→ WORK TO BE COMPLETED
Reproduce, exactly, the lines of the material below from the line containing "Although the recipes" through the line containing "as the 4 csv files", with both end lines included and nothing else.
Top of EXERCISE MATERIALS
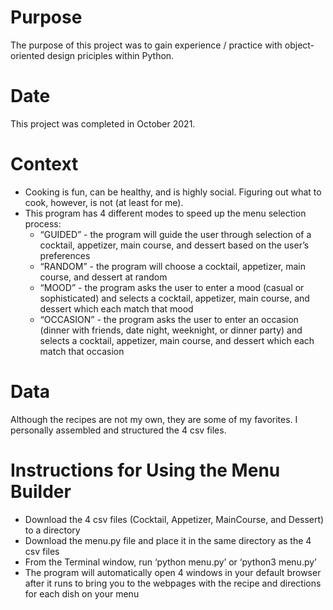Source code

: # Purpose
The purpose of this project was to gain experience / practice with object-oriented design priciples within Python.

# Date
This project was completed in October 2021.

# Context
* Cooking is fun, can be healthy, and is highly social. Figuring out what to cook, however, is not (at least for me).
* This program has 4 different modes to speed up the menu selection process:
  * “GUIDED” - the program will guide the user through selection of a cocktail, appetizer, main course, and dessert based on the user’s preferences
  * “RANDOM” - the program will choose a cocktail, appetizer, main course, and dessert at random
  * “MOOD” - the program asks the user to enter a mood (casual or sophisticated) and selects a cocktail, appetizer, main course, and dessert which each match that mood
  * “OCCASION” - the program asks the user to enter an occasion (dinner with friends, date night, weeknight, or dinner party) and selects a cocktail, appetizer, main course, and dessert which each match that occasion

# Data
Although the recipes are not my own, they are some of my favorites. I personally assembled and structured the 4 csv files.

# Instructions for Using the Menu Builder
  * Download the 4 csv files (Cocktail, Appetizer, MainCourse, and Dessert) to a directory
  * Download the menu.py file and place it in the same directory as the 4 csv files
  * From the Terminal window, run ‘python menu.py’ or ‘python3 menu.py’
  * The program will automatically open 4 windows in your default browser after it runs to bring you to the webpages with the recipe and directions for each dish on your menu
Bottom of EXERCISE MATERIALS
→ RESPONSE BELOW
Although the recipes are not my own, they are some of my favorites. I personally assembled and structured the 4 csv files.

# Instructions for Using the Menu Builder
  * Download the 4 csv files (Cocktail, Appetizer, MainCourse, and Dessert) to a directory
  * Download the menu.py file and place it in the same directory as the 4 csv files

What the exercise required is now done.